(Dataset records)
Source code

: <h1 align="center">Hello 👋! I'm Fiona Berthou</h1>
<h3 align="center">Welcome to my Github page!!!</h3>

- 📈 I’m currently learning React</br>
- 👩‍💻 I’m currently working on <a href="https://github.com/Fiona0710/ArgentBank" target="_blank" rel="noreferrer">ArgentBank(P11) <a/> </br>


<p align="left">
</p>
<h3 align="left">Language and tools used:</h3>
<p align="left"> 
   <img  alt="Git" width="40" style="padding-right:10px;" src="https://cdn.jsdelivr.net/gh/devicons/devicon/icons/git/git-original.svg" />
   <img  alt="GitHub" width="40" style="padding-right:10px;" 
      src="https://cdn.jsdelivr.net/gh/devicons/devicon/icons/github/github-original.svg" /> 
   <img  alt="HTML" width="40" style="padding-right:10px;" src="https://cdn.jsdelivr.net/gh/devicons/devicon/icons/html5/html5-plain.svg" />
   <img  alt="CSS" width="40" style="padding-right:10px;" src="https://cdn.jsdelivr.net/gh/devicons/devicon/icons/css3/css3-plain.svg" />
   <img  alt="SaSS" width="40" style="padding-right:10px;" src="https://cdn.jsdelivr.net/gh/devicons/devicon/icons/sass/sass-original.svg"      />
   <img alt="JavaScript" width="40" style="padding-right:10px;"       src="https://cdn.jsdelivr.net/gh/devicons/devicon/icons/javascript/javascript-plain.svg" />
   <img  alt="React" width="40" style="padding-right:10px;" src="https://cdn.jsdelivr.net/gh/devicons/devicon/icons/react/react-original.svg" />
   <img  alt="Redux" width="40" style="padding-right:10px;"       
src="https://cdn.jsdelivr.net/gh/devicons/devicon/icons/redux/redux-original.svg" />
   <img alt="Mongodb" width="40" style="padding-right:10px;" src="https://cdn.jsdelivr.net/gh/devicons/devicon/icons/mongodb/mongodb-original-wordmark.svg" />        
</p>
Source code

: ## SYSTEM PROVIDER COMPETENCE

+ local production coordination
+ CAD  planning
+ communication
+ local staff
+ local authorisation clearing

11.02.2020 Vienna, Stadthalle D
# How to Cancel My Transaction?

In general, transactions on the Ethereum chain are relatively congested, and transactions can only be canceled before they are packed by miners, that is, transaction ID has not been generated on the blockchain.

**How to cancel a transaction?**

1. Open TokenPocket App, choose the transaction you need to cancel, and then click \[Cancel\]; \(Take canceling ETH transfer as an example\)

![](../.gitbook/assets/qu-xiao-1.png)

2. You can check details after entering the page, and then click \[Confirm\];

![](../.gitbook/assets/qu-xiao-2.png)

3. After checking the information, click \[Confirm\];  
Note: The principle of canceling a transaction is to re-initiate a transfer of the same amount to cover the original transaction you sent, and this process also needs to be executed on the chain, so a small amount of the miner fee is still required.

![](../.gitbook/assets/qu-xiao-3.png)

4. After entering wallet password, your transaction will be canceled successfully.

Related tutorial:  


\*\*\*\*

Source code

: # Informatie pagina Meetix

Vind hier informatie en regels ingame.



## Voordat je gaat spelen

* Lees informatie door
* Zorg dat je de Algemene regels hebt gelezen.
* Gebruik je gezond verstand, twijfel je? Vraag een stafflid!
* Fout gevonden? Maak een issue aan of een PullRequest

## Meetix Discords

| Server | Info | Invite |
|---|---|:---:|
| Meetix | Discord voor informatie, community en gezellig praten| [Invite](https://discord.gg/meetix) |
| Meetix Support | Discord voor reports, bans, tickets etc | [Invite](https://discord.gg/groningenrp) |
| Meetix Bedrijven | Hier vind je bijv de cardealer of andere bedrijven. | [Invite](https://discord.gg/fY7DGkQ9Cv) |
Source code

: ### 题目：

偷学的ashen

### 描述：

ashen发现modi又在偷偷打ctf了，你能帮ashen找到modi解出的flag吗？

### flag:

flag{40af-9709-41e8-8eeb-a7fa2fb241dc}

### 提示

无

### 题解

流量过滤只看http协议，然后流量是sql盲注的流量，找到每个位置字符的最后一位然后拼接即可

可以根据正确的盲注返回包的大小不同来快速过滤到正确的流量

_Exercise prompt_
Start with the line that contains "regels hebt gelezen.", end with the last line of the entries, and please retype every line in that span exactly, with no others.

_Reply_
* Zorg dat je de Algemene regels hebt gelezen.
* Gebruik je gezond verstand, twijfel je? Vraag een stafflid!
* Fout gevonden? Maak een issue aan of een PullRequest

## Meetix Discords

| Server | Info | Invite |
|---|---|:---:|
| Meetix | Discord voor informatie, community en gezellig praten| [Invite](https://discord.gg/meetix) |
| Meetix Support | Discord voor reports, bans, tickets etc | [Invite](https://discord.gg/groningenrp) |
| Meetix Bedrijven | Hier vind je bijv de cardealer of andere bedrijven. | [Invite](https://discord.gg/fY7DGkQ9Cv) |
Source code

: ### 题目：

偷学的ashen

### 描述：

ashen发现modi又在偷偷打ctf了，你能帮ashen找到modi解出的flag吗？

### flag:

flag{40af-9709-41e8-8eeb-a7fa2fb241dc}

### 提示

无

### 题解

流量过滤只看http协议，然后流量是sql盲注的流量，找到每个位置字符的最后一位然后拼接即可

可以根据正确的盲注返回包的大小不同来快速过滤到正确的流量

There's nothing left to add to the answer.